(Saved data entries)
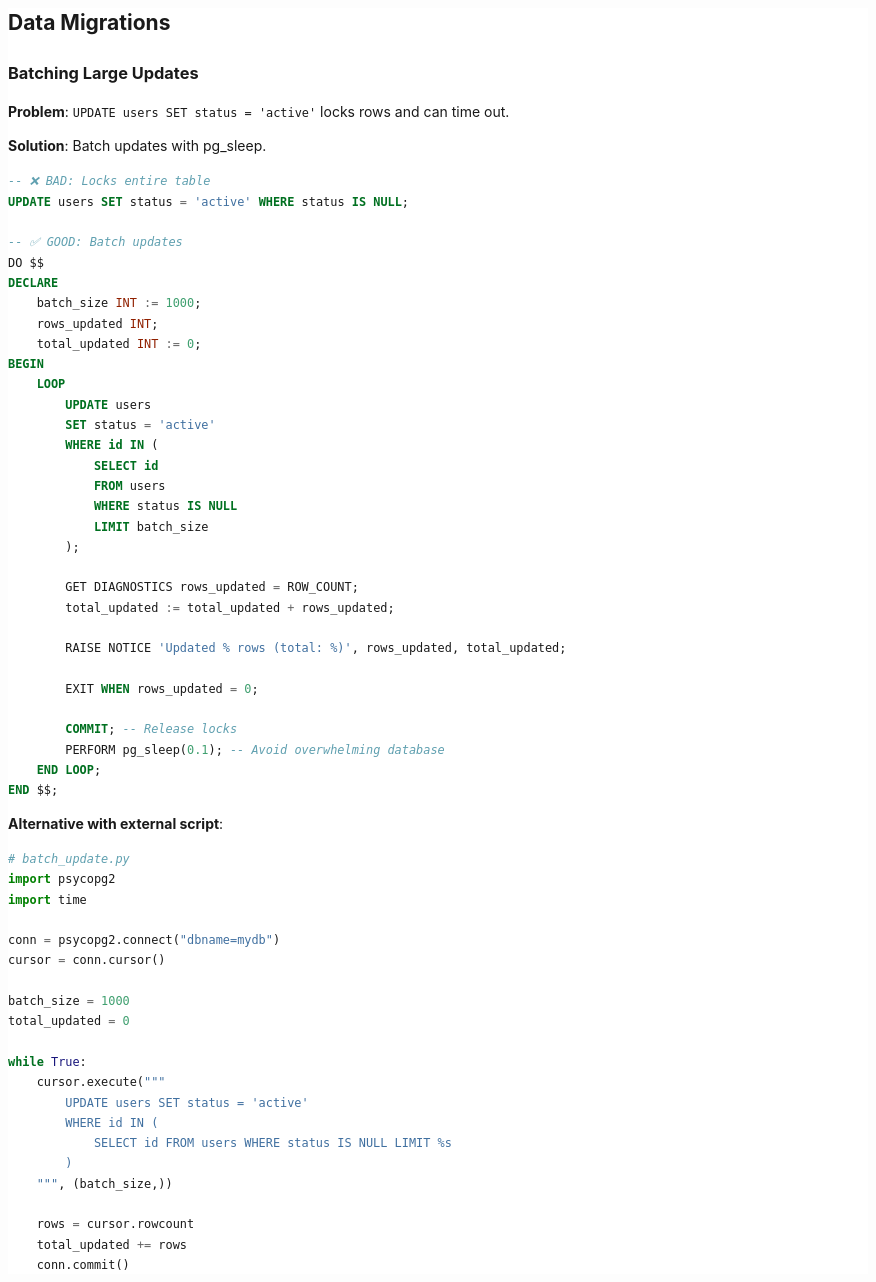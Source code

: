 ## Data Migrations

### Batching Large Updates

**Problem**: `UPDATE users SET status = 'active'` locks rows and can time out.

**Solution**: Batch updates with pg_sleep.

```sql
-- ❌ BAD: Locks entire table
UPDATE users SET status = 'active' WHERE status IS NULL;

-- ✅ GOOD: Batch updates
DO $$
DECLARE
    batch_size INT := 1000;
    rows_updated INT;
    total_updated INT := 0;
BEGIN
    LOOP
        UPDATE users
        SET status = 'active'
        WHERE id IN (
            SELECT id
            FROM users
            WHERE status IS NULL
            LIMIT batch_size
        );

        GET DIAGNOSTICS rows_updated = ROW_COUNT;
        total_updated := total_updated + rows_updated;

        RAISE NOTICE 'Updated % rows (total: %)', rows_updated, total_updated;

        EXIT WHEN rows_updated = 0;

        COMMIT; -- Release locks
        PERFORM pg_sleep(0.1); -- Avoid overwhelming database
    END LOOP;
END $$;
```

**Alternative with external script**:
```python
# batch_update.py
import psycopg2
import time

conn = psycopg2.connect("dbname=mydb")
cursor = conn.cursor()

batch_size = 1000
total_updated = 0

while True:
    cursor.execute("""
        UPDATE users SET status = 'active'
        WHERE id IN (
            SELECT id FROM users WHERE status IS NULL LIMIT %s
        )
    """, (batch_size,))

    rows = cursor.rowcount
    total_updated += rows
    conn.commit()
```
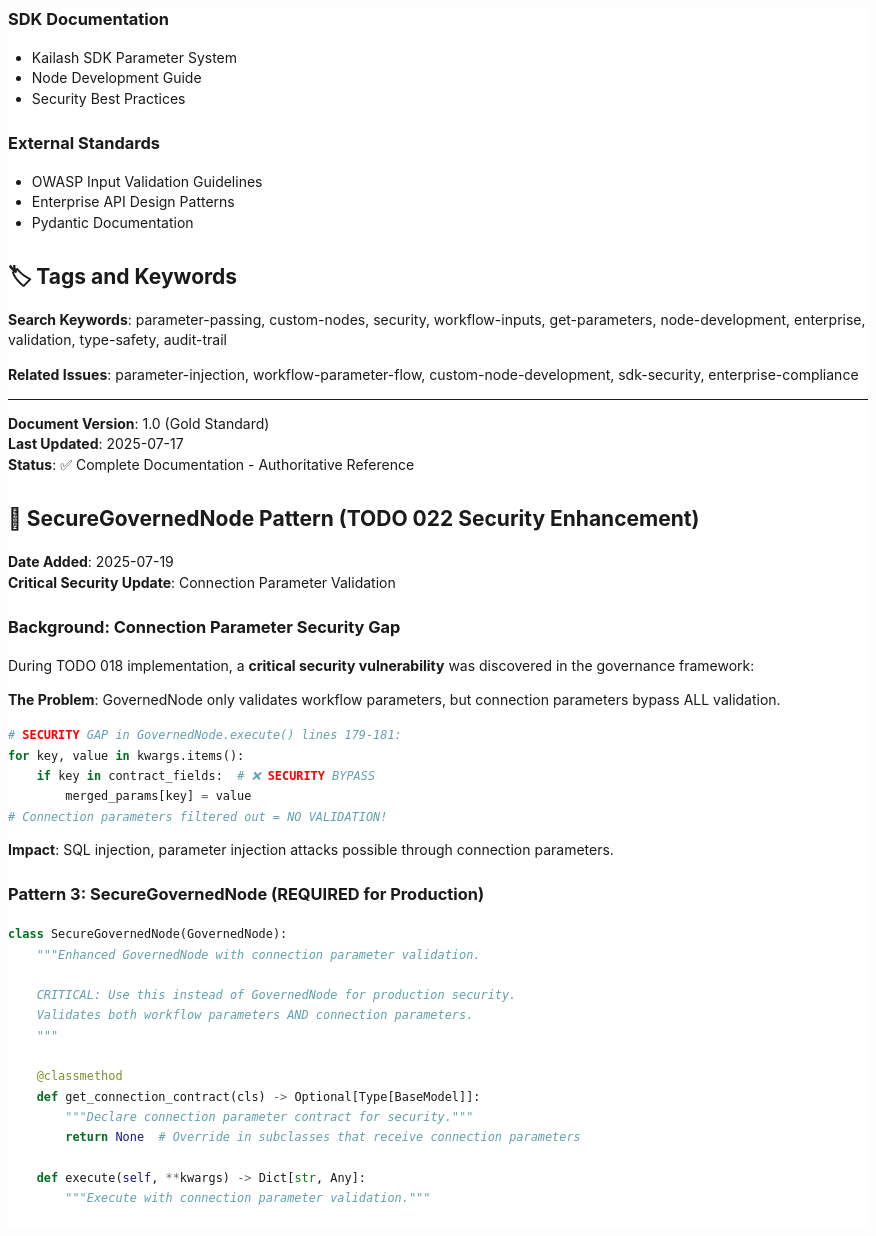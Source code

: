 ### SDK Documentation
- Kailash SDK Parameter System
- Node Development Guide
- Security Best Practices

### External Standards
- OWASP Input Validation Guidelines
- Enterprise API Design Patterns
- Pydantic Documentation

## 🏷️ Tags and Keywords

**Search Keywords**: parameter-passing, custom-nodes, security, workflow-inputs, get-parameters, node-development, enterprise, validation, type-safety, audit-trail

**Related Issues**: parameter-injection, workflow-parameter-flow, custom-node-development, sdk-security, enterprise-compliance

---

**Document Version**: 1.0 (Gold Standard)  
**Last Updated**: 2025-07-17  
**Status**: ✅ Complete Documentation - Authoritative Reference

## 🔐 SecureGovernedNode Pattern (TODO 022 Security Enhancement)

**Date Added**: 2025-07-19  
**Critical Security Update**: Connection Parameter Validation

### Background: Connection Parameter Security Gap

During TODO 018 implementation, a **critical security vulnerability** was discovered in the governance framework:

**The Problem**: GovernedNode only validates workflow parameters, but connection parameters bypass ALL validation.

```python
# SECURITY GAP in GovernedNode.execute() lines 179-181:
for key, value in kwargs.items():
    if key in contract_fields:  # ❌ SECURITY BYPASS
        merged_params[key] = value
# Connection parameters filtered out = NO VALIDATION!
```

**Impact**: SQL injection, parameter injection attacks possible through connection parameters.

### Pattern 3: SecureGovernedNode (REQUIRED for Production)

```python
class SecureGovernedNode(GovernedNode):
    """Enhanced GovernedNode with connection parameter validation.
    
    CRITICAL: Use this instead of GovernedNode for production security.
    Validates both workflow parameters AND connection parameters.
    """
    
    @classmethod
    def get_connection_contract(cls) -> Optional[Type[BaseModel]]:
        """Declare connection parameter contract for security."""
        return None  # Override in subclasses that receive connection parameters
    
    def execute(self, **kwargs) -> Dict[str, Any]:
        """Execute with connection parameter validation."""
        
```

Assignment:
Leave the images aside and return the records above exactly as written.

Final answer:
Source code

: ## Data Migrations

### Batching Large Updates

**Problem**: `UPDATE users SET status = 'active'` locks rows and can time out.

**Solution**: Batch updates with pg_sleep.

```sql
-- ❌ BAD: Locks entire table
UPDATE users SET status = 'active' WHERE status IS NULL;

-- ✅ GOOD: Batch updates
DO $$
DECLARE
    batch_size INT := 1000;
    rows_updated INT;
    total_updated INT := 0;
BEGIN
    LOOP
        UPDATE users
        SET status = 'active'
        WHERE id IN (
            SELECT id
            FROM users
            WHERE status IS NULL
            LIMIT batch_size
        );

        GET DIAGNOSTICS rows_updated = ROW_COUNT;
        total_updated := total_updated + rows_updated;

        RAISE NOTICE 'Updated % rows (total: %)', rows_updated, total_updated;

        EXIT WHEN rows_updated = 0;

        COMMIT; -- Release locks
        PERFORM pg_sleep(0.1); -- Avoid overwhelming database
    END LOOP;
END $$;
```

**Alternative with external script**:
```python
# batch_update.py
import psycopg2
import time

conn = psycopg2.connect("dbname=mydb")
cursor = conn.cursor()

batch_size = 1000
total_updated = 0

while True:
    cursor.execute("""
        UPDATE users SET status = 'active'
        WHERE id IN (
            SELECT id FROM users WHERE status IS NULL LIMIT %s
        )
    """, (batch_size,))

    rows = cursor.rowcount
    total_updated += rows
    conn.commit()
```
Source code

: ### SDK Documentation
- Kailash SDK Parameter System
- Node Development Guide
- Security Best Practices

### External Standards
- OWASP Input Validation Guidelines
- Enterprise API Design Patterns
- Pydantic Documentation

## 🏷️ Tags and Keywords

**Search Keywords**: parameter-passing, custom-nodes, security, workflow-inputs, get-parameters, node-development, enterprise, validation, type-safety, audit-trail

**Related Issues**: parameter-injection, workflow-parameter-flow, custom-node-development, sdk-security, enterprise-compliance

---

**Document Version**: 1.0 (Gold Standard)  
**Last Updated**: 2025-07-17  
**Status**: ✅ Complete Documentation - Authoritative Reference

## 🔐 SecureGovernedNode Pattern (TODO 022 Security Enhancement)

**Date Added**: 2025-07-19  
**Critical Security Update**: Connection Parameter Validation

### Background: Connection Parameter Security Gap

During TODO 018 implementation, a **critical security vulnerability** was discovered in the governance framework:

**The Problem**: GovernedNode only validates workflow parameters, but connection parameters bypass ALL validation.

```python
# SECURITY GAP in GovernedNode.execute() lines 179-181:
for key, value in kwargs.items():
    if key in contract_fields:  # ❌ SECURITY BYPASS
        merged_params[key] = value
# Connection parameters filtered out = NO VALIDATION!
```

**Impact**: SQL injection, parameter injection attacks possible through connection parameters.

### Pattern 3: SecureGovernedNode (REQUIRED for Production)

```python
class SecureGovernedNode(GovernedNode):
    """Enhanced GovernedNode with connection parameter validation.
    
    CRITICAL: Use this instead of GovernedNode for production security.
    Validates both workflow parameters AND connection parameters.
    """
    
    @classmethod
    def get_connection_contract(cls) -> Optional[Type[BaseModel]]:
        """Declare connection parameter contract for security."""
        return None  # Override in subclasses that receive connection parameters
    
    def execute(self, **kwargs) -> Dict[str, Any]:
        """Execute with connection parameter validation."""
        
```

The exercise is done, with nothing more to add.